Lumière au milieu des ténèbres

Dans un pays marqué par le conflit, les catastrophes naturelles et une profonde crise humanitaire, les enfants sont souvent les premiers à perdre l’accès à l’éducation et à la sécurité.

Là où les écoles ferment et où les familles fuient, les internats de l’Église deviennent un refuge — et parfois le seul espoir.


Une situation toujours plus fragile

Je vous écris du diocèse de Taungngu, au Myanmar.

Conflits armés, déplacements forcés, inondations, tremblements de terre… De nombreuses familles ont perdu leur maison et leurs revenus. Les enfants, eux, perdent la chance d’une éducation qui pourrait transformer leur avenir.

Beaucoup d’écoles publiques restent fermées.
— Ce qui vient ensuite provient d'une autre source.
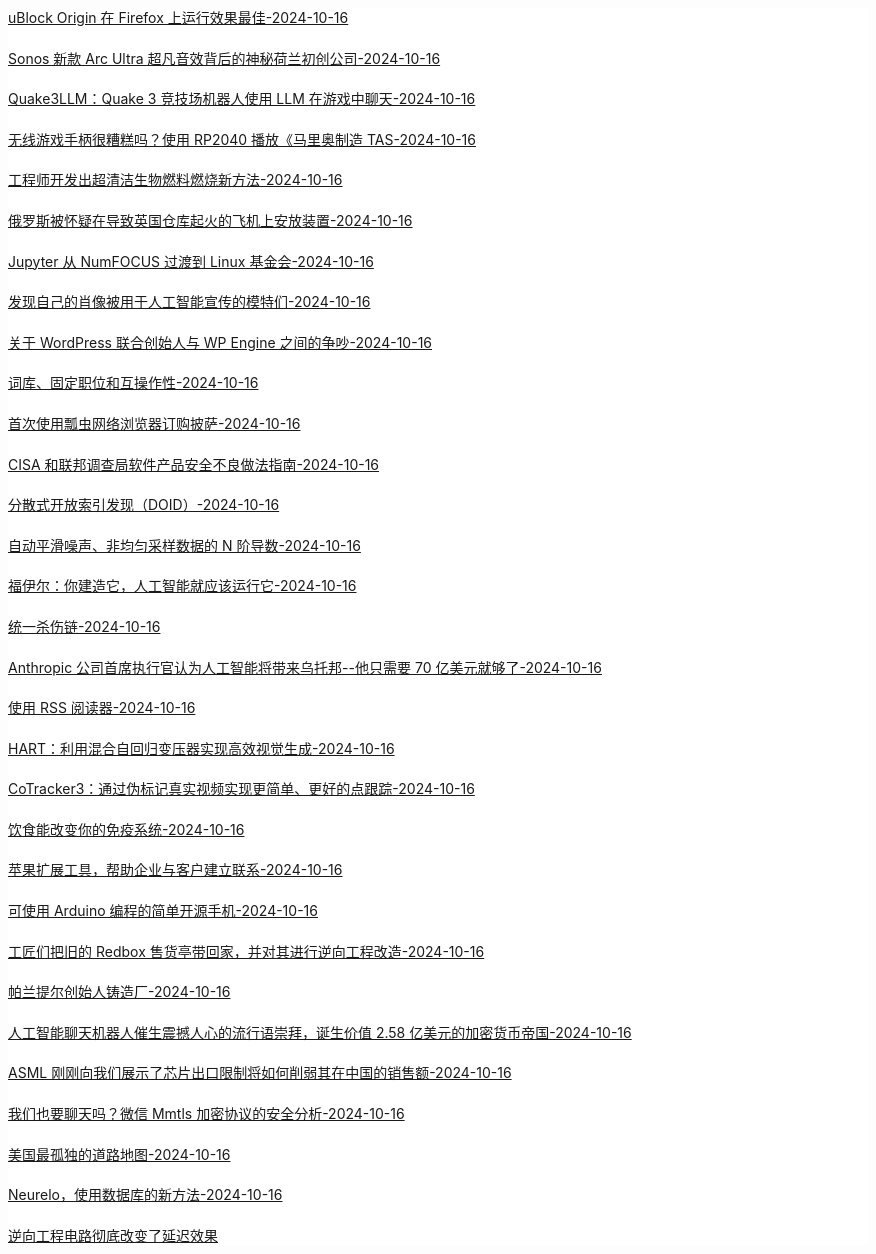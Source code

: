 <a target=_blank rel=nofollow href="https://github.com/gorhill/uBlock/wiki/uBlock-Origin-works-best-on-Firefox" >uBlock Origin 在 Firefox 上运行效果最佳-2024-10-16</a><br/><br/><a target=_blank rel=nofollow href="https://threadreaderapp.com/thread/1846543966100934776.html" >Sonos 新款 Arc Ultra 超凡音效背后的神秘荷兰初创公司-2024-10-16</a><br/><br/><a target=_blank rel=nofollow href="https://github.com/jmarshall23/Quake3LLM" >Quake3LLM：Quake 3 竞技场机器人使用 LLM 在游戏中聊天-2024-10-16</a><br/><br/><a target=_blank rel=nofollow href="https://www.downtowndougbrown.com/2024/10/are-wireless-gamepads-terrible-mario-maker-tas-playback-with-an-rp2040/" >无线游戏手柄很糟糕吗？使用 RP2040 播放《马里奥制造 TAS-2024-10-16</a><br/><br/><a target=_blank rel=nofollow href="https://techxplore.com/news/2024-10-method-ultra-biofuel-combustion.html" >工程师开发出超清洁生物燃料燃烧新方法-2024-10-16</a><br/><br/><a target=_blank rel=nofollow href="https://www.theguardian.com/uk-news/2024/oct/16/russia-suspected-of-planting-device-on-plane-that-caused-uk-warehouse-fire" >俄罗斯被怀疑在导致英国仓库起火的飞机上安放装置-2024-10-16</a><br/><br/><a target=_blank rel=nofollow href="https://numfocus.medium.com/update-on-project-jupyter-ea84d0cd6fbf" >Jupyter 从 NumFOCUS 过渡到 Linux 基金会-2024-10-16</a><br/><br/><a target=_blank rel=nofollow href="https://www.theguardian.com/technology/2024/oct/16/its-not-me-its-just-my-face-the-models-who-found-their-likenesses-had-been-used-in-ai-propaganda" >发现自己的肖像被用于人工智能宣传的模特们-2024-10-16</a><br/><br/><a target=_blank rel=nofollow href="https://www.computerworld.com/article/3564788/about-that-brawl-between-the-wordpress-co-founder-and-wp-engine.html" >关于 WordPress 联合创始人与 WP Engine 之间的争吵-2024-10-16</a><br/><br/><a target=_blank rel=nofollow href="https://docs.bsky.app/blog/pinned-posts" >词库、固定职位和互操作性-2024-10-16</a><br/><br/><a target=_blank rel=nofollow href="https://twitter.com/awesomekling/status/1846607417343463524" >首次使用瓢虫网络浏览器订购披萨-2024-10-16</a><br/><br/><a target=_blank rel=nofollow href="https://www.cisa.gov/resources-tools/resources/product-security-bad-practices" >CISA 和联邦调查局软件产品安全不良做法指南-2024-10-16</a><br/><br/><a target=_blank rel=nofollow href="https://nadh.in/blog/decentralised-open-indexes/" >分散式开放索引发现（DOID）-2024-10-16</a><br/><br/><a target=_blank rel=nofollow href="https://github.com/hugohadfield/kalmangrad" >自动平滑噪声、非均匀采样数据的 N 阶导数-2024-10-16</a><br/><br/><a target=_blank rel=nofollow href="https://future.mozilla.org/builders/news_insights/foyle-you-build-it-ai-should-run-it/" >福伊尔：你建造它，人工智能就应该运行它-2024-10-16</a><br/><br/><a target=_blank rel=nofollow href="https://www.unifiedkillchain.com/" >统一杀伤链-2024-10-16</a><br/><br/><a target=_blank rel=nofollow href="https://www.theverge.com/2024/10/16/24268209/anthropic-ai-dario-amodei-agi-funding-blog" >Anthropic 公司首席执行官认为人工智能将带来乌托邦--他只需要 70 亿美元就够了-2024-10-16</a><br/><br/><a target=_blank rel=nofollow href="https://pluralistic.net/2024/10/16/keep-it-really-simple-stupid/#read-receipts-are-you-kidding-me-seriously-fuck-that-noise" >使用 RSS 阅读器-2024-10-16</a><br/><br/><a target=_blank rel=nofollow href="https://hanlab.mit.edu/projects/hart" >HART：利用混合自回归变压器实现高效视觉生成-2024-10-16</a><br/><br/><a target=_blank rel=nofollow href="https://cotracker3.github.io/" >CoTracker3：通过伪标记真实视频实现更简单、更好的点跟踪-2024-10-16</a><br/><br/><a target=_blank rel=nofollow href="https://www.nature.com/articles/d41586-024-03334-0" >饮食能改变你的免疫系统-2024-10-16</a><br/><br/><a target=_blank rel=nofollow href="https://www.apple.com/newsroom/2024/10/apple-expands-tools-to-help-businesses-connect-with-customers/" >苹果扩展工具，帮助企业与客户建立联系-2024-10-16</a><br/><br/><a target=_blank rel=nofollow href="https://www.wiphone.io/" >可使用 Arduino 编程的简单开源手机-2024-10-16</a><br/><br/><a target=_blank rel=nofollow href="https://www.404media.co/tinkerers-are-taking-old-redbox-kiosks-home-and-reverse-engineering-them/" >工匠们把旧的 Redbox 售货亭带回家，并对其进行逆向工程改造-2024-10-16</a><br/><br/><a target=_blank rel=nofollow href="https://apoorv03.com/p/palantir-the-founder-foundry" >帕兰提尔创始人铸造厂-2024-10-16</a><br/><br/><a target=_blank rel=nofollow href="https://boingboing.net/2024/10/16/ai-chatbots-spawn-shock-meme-cult-birth-258-million-crypto-empire.html" >人工智能聊天机器人催生震撼人心的流行语崇拜，诞生价值 2.58 亿美元的加密货币帝国-2024-10-16</a><br/><br/><a target=_blank rel=nofollow href="https://www.cnbc.com/2024/10/16/asml-2025-outlook-shows-us-chip-export-curbs-impacting-china-sales.html" >ASML 刚刚向我们展示了芯片出口限制将如何削弱其在中国的销售额-2024-10-16</a><br/><br/><a target=_blank rel=nofollow href="https://citizenlab.ca/2024/10/should-we-chat-too-security-analysis-of-wechats-mmtls-encryption-protocol/" >我们也要聊天吗？微信 Mmtls 加密协议的安全分析-2024-10-16</a><br/><br/><a target=_blank rel=nofollow href="https://www.geotab.com/americas-quietest-routes/" >美国最孤独的道路地图-2024-10-16</a><br/><br/><a target=_blank rel=nofollow href="https://neurelo.substack.com/p/neurelo-a-new-way-of-working-with-databases" >Neurelo，使用数据库的新方法-2024-10-16</a><br/><br/><a target=_blank rel=nofollow href="https://www.youtube.com/watch?v=4LjP5Y1yxXs" >逆向工程电路彻底改变了延迟效果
De plus en plus d’enfants frappent à la porte de nos internats, cherchant un lieu sûr et la possibilité d’apprendre.


1 483 enfants accueillis

Aujourd’hui, 1 483 enfants — locaux et réfugiés — vivent dans 31 internats de notre diocèse.

Malgré les difficultés, leur détermination impressionne.
La plupart d’entre eux réussissent leurs examens d’État et participent à des programmes de soutien éducatif.

Ils veulent apprendre. Ils veulent avancer.


Nourrir pour permettre d’étudier

Notre plus grand défi est simple et vital : nourrir les enfants chaque jour.

Grâce aux aides reçues, nous avons pu distribuer 350 sacs de riz, permettant à ces jeunes de tenir encore quelques semaines.

En voyant leur joie et leur soulagement, je comprends combien chaque geste de solidarité sauve réellement des vies.


Continuer malgré l’incertitude

Les prix des denrées augmentent et l’avenir de nos internats reste fragile.

Ma prière quotidienne est que ces enfants puissent continuer à apprendre. Car une chance donnée aujourd’hui peut bâtir un avenir nouveau pour leurs familles — et pour tout le pays.

Malgré l’obscurité, nous avançons.
Nous accompagnons, nourrissons, enseignons.

Et chaque jour, je rends grâce à Dieu de pouvoir être, pour eux, une lumière au milieu des ténèbres.